In realtà si tratta di un contenzioso nel contenzioso, perché la situazione marittima nell'Arcipelago delle Isole Nansha (Spratly) costituisce da decenni una delle più intricate matasse per il diritto internazionale. L'ultimo caso prende corpo il 22 gennaio 2013, quando il Ministero degli Affari Esteri filippino notifica all'Ambasciata cinese di Manila un reclamo ufficiale e l'annuncio dell'avvio di un arbitrato internazionale in base a quanto stabiliscono in materia l'Art. 287 e la VII Appendice della Convezione ONU sul Diritto Marittimo del 1982. La reazione cinese non si fa attendere a lungo, e meno di un mese più tardi il governo rigetta e respinge al mittente la notifica, affermando a più riprese nei mesi successivi che, per ragioni giuridiche e storiche, non accetterà mai di partecipare all'arbitrato nei termini proposti dalle Filippine.

Le ragioni cinesi tra diritto e storia
In primo luogo, Pechino considera improprio che la disputa con Manila ricada sotto la giurisdizione internazionale attraverso lo strumento dell'arbitrato, per di più richiesto unilateralmente, ricordando al governo filippino quanto stabilito dalla Dichiarazione sulla Condotta delle Parti nel Mar Cinese Meridionale, siglata il 4 novembre del 2002 in Cambogia nel quadro del vertice ASEAN tra i Paesi membri, Filippine incluse, e la Cina.

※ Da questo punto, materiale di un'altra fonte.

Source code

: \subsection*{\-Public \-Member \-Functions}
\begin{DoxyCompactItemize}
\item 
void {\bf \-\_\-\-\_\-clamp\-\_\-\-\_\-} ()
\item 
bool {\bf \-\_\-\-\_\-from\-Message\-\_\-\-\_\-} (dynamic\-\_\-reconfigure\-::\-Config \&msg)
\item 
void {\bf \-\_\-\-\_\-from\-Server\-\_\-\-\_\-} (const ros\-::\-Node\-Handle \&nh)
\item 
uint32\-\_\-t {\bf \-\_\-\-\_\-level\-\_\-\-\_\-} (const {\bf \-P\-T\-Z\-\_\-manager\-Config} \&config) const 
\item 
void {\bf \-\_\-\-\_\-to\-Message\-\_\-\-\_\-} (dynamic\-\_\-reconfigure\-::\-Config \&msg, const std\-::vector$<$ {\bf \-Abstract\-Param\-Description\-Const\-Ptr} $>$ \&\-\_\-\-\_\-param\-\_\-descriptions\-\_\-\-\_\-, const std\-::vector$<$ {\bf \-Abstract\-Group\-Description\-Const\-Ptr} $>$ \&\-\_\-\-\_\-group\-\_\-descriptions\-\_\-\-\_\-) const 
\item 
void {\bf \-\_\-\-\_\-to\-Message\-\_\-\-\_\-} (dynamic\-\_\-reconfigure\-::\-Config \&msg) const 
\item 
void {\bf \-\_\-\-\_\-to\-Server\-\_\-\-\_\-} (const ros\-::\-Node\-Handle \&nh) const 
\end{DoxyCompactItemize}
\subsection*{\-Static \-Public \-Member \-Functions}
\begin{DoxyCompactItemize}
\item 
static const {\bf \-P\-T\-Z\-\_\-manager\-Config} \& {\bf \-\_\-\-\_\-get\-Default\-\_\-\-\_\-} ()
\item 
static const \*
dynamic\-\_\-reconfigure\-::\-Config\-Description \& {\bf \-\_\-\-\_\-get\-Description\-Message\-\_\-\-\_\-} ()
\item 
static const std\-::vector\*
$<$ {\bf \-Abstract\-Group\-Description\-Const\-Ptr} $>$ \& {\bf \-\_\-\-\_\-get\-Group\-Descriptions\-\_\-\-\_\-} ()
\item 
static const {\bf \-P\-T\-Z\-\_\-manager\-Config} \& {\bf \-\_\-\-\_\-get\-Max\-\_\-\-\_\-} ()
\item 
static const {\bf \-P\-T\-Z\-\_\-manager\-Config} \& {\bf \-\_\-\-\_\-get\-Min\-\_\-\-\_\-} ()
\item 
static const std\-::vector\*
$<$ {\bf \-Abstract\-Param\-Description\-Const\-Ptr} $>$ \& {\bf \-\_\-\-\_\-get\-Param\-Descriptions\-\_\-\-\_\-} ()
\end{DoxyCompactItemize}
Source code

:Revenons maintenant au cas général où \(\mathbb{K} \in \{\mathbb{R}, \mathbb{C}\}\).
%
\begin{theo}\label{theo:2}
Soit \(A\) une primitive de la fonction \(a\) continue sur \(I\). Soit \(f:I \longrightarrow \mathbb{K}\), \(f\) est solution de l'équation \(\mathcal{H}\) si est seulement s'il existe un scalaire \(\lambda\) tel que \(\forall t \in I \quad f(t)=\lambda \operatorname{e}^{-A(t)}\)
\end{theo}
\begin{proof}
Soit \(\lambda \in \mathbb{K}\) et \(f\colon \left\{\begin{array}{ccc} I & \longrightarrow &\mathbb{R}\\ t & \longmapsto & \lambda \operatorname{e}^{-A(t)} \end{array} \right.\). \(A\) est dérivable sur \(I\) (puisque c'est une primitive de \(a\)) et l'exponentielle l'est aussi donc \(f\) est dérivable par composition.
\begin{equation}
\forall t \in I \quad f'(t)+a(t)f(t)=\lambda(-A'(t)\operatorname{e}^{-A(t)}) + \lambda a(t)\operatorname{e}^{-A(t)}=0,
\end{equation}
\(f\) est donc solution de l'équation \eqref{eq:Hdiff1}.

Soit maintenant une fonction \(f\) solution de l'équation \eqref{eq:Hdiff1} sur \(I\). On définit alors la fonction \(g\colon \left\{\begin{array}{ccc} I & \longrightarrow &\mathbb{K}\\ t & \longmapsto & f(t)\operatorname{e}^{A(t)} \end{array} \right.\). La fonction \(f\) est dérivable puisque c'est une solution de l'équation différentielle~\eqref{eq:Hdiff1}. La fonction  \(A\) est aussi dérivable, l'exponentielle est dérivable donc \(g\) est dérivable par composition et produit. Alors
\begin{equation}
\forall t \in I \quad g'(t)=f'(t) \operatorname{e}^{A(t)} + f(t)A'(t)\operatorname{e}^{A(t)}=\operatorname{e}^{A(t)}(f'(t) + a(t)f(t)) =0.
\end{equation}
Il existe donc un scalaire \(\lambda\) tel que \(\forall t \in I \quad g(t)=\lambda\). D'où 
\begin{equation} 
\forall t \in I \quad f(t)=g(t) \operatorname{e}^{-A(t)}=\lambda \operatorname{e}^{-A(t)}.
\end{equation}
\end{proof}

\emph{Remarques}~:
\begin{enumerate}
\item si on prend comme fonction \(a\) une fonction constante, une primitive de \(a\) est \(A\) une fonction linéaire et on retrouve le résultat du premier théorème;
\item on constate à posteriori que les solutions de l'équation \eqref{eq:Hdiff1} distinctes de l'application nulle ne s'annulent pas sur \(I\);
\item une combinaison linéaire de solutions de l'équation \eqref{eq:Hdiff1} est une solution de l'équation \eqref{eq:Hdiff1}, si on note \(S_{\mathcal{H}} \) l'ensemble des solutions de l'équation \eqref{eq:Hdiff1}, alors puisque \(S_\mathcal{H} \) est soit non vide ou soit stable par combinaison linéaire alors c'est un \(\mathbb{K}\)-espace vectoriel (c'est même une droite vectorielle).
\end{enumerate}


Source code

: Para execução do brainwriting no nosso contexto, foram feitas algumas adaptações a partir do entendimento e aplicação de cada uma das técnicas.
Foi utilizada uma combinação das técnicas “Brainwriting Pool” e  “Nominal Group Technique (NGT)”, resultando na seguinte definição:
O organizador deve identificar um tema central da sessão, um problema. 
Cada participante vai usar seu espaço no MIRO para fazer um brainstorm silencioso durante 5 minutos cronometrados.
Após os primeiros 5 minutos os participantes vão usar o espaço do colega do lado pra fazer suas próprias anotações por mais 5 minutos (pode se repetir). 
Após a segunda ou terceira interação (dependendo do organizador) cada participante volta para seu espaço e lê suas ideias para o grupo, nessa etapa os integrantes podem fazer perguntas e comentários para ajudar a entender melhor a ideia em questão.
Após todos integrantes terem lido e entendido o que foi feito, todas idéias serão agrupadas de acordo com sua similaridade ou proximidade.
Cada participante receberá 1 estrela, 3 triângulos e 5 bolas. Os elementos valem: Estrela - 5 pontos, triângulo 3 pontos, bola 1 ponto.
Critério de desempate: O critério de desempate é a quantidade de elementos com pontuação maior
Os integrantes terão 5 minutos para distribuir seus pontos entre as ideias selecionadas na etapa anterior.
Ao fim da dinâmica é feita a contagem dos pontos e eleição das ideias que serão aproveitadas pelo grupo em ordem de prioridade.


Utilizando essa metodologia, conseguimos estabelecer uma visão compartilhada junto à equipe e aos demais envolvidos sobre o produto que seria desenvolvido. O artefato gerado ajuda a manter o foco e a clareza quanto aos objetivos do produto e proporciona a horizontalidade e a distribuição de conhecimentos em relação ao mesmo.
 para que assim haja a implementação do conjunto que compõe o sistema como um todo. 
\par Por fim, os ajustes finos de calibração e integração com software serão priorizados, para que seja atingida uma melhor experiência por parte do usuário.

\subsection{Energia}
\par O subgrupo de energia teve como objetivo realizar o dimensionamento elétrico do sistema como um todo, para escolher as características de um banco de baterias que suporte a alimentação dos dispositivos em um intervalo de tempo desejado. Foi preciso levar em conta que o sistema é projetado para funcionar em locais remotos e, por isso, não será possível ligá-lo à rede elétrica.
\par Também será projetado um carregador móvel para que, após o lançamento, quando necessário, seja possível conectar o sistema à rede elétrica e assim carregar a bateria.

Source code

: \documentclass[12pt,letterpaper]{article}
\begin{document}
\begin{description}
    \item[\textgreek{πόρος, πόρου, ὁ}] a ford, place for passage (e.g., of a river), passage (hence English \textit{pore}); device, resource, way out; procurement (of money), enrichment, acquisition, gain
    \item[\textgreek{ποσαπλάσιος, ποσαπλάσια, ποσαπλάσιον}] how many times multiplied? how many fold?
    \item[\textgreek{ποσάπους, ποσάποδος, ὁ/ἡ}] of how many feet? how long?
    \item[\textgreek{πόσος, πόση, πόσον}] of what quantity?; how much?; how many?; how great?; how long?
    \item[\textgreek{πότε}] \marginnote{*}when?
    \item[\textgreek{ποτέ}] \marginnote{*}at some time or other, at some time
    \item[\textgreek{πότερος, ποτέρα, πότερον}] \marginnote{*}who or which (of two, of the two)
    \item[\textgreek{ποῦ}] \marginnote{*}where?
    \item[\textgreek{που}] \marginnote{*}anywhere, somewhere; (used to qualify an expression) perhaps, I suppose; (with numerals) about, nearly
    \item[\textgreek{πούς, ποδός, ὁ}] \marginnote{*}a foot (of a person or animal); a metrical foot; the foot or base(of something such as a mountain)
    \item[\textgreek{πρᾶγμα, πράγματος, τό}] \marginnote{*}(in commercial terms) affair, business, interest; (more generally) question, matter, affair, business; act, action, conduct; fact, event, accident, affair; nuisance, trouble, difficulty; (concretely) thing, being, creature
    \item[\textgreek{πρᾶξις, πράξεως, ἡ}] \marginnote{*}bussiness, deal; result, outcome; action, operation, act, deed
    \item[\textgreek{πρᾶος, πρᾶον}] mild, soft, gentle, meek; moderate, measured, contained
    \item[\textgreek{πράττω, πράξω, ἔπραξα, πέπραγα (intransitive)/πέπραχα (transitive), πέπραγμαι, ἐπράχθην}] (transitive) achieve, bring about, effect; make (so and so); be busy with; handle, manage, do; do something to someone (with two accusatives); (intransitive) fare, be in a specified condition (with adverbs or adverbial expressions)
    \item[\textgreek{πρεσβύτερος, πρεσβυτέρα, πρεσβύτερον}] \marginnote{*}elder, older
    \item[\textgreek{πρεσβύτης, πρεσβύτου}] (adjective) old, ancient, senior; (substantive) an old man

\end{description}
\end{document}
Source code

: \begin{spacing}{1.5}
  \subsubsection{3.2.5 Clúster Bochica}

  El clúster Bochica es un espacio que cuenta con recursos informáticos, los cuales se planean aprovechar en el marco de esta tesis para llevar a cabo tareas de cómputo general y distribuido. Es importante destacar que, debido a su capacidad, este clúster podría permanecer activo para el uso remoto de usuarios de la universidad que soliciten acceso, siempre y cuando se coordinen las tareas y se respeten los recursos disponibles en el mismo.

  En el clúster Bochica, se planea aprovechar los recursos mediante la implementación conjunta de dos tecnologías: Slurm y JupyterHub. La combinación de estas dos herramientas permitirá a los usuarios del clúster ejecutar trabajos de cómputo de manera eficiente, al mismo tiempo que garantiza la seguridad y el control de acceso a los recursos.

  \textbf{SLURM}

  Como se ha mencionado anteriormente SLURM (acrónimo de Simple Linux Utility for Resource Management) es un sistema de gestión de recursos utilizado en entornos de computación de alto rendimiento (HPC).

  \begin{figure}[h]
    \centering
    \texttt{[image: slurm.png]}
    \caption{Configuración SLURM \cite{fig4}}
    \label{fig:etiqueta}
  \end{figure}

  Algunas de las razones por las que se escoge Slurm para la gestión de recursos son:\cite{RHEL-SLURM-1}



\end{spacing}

Quel documento multilaterale andava a rafforzare quanto concordato sulla questione in seno a precedenti accordi bilaterali sino-filippini nel 1995 (Consultazioni sul Mar Cinese Meridionale e Altre Aree di Cooperazione), nel 1999 (Vertice del Gruppo di Esperti Cina-Filippine sulle Misure di Confidence-Building), nel 2000 (Accordo sulla Struttura della Cooperazione Bilaterale nel XXI secolo) e nel 2001 (III Vertice del Gruppo di Esperti Cina-Filippine sulle Misure di Confidence-Building). All'interno del protocollo ASEAN del 2002, inoltre, la Convenzione ONU, sebbene menzionata tra le 'muse' ispiratrici, veniva subordinata alle "consultazioni amichevoli" e ai "negoziati tra gli Stati sovrani direttamente coinvolti" (Art. 4).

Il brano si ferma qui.